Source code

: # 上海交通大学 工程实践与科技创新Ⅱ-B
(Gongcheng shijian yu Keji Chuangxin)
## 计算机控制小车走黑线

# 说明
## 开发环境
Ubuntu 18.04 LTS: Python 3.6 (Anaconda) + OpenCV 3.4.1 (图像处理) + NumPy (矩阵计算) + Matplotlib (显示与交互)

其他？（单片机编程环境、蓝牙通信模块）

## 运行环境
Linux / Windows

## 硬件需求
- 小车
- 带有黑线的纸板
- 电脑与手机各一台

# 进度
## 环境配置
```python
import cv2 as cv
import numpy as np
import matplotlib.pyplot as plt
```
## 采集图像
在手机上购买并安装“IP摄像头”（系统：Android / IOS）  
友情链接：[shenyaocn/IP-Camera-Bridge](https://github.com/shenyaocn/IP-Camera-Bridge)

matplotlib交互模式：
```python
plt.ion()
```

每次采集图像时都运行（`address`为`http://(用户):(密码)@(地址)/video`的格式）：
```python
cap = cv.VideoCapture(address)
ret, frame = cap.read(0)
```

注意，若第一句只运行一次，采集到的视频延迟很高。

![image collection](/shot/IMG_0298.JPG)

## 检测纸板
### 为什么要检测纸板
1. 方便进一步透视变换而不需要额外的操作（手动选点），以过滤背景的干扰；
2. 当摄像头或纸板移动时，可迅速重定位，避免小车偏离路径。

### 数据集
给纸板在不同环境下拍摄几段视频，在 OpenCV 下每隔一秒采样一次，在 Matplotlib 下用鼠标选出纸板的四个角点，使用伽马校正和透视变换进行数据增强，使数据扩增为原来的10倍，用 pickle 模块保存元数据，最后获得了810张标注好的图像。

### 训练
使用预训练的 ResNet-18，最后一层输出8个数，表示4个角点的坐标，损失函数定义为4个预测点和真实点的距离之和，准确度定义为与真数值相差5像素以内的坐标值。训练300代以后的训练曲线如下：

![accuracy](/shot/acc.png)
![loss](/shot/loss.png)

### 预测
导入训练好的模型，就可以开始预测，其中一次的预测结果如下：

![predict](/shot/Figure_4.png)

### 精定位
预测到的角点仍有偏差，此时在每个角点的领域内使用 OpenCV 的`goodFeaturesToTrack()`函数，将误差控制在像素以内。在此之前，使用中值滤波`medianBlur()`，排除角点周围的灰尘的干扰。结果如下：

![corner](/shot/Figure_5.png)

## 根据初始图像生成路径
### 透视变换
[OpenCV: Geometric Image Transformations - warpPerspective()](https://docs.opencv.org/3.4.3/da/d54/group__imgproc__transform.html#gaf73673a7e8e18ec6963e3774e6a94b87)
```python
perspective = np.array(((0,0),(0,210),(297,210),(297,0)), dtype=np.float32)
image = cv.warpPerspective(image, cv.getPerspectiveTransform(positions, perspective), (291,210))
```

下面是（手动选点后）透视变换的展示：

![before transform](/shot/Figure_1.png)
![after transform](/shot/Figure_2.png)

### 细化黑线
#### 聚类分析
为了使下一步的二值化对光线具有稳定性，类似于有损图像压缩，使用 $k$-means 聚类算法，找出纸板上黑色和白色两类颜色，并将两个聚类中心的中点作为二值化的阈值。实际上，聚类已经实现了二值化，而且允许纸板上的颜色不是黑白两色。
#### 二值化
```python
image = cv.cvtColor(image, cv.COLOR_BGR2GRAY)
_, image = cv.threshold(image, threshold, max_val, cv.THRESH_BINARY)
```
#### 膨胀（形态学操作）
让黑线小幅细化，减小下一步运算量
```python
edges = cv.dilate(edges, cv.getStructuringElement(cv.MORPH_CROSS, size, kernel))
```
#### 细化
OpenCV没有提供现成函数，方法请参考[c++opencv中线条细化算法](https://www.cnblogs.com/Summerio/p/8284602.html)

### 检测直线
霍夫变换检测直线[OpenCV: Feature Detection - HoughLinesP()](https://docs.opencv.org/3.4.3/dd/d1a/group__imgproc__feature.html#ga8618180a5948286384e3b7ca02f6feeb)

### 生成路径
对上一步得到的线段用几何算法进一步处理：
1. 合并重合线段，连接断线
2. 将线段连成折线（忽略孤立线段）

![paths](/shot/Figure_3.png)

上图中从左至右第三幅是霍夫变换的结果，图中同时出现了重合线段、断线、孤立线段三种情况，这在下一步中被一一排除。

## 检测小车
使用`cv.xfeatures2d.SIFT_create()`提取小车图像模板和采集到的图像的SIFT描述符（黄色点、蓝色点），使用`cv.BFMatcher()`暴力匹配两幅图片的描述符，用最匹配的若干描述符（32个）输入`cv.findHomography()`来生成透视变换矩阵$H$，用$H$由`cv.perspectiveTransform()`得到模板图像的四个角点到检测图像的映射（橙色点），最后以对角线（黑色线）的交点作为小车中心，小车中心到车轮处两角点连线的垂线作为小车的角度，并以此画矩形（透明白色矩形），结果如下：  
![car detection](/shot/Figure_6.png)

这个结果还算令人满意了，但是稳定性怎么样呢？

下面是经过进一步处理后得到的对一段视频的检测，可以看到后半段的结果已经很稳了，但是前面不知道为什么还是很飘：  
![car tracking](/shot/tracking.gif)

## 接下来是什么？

WHAT IS EXPECTED | Only the lines with the string "html" are wanted; pick them out of the records above and copy them.

RESPONSE |
[OpenCV: Geometric Image Transformations - warpPerspective()](https://docs.opencv.org/3.4.3/da/d54/group__imgproc__transform.html#gaf73673a7e8e18ec6963e3774e6a94b87)
OpenCV没有提供现成函数，方法请参考[c++opencv中线条细化算法](https://www.cnblogs.com/Summerio/p/8284602.html)
霍夫变换检测直线[OpenCV: Feature Detection - HoughLinesP()](https://docs.opencv.org/3.4.3/dd/d1a/group__imgproc__feature.html#ga8618180a5948286384e3b7ca02f6feeb)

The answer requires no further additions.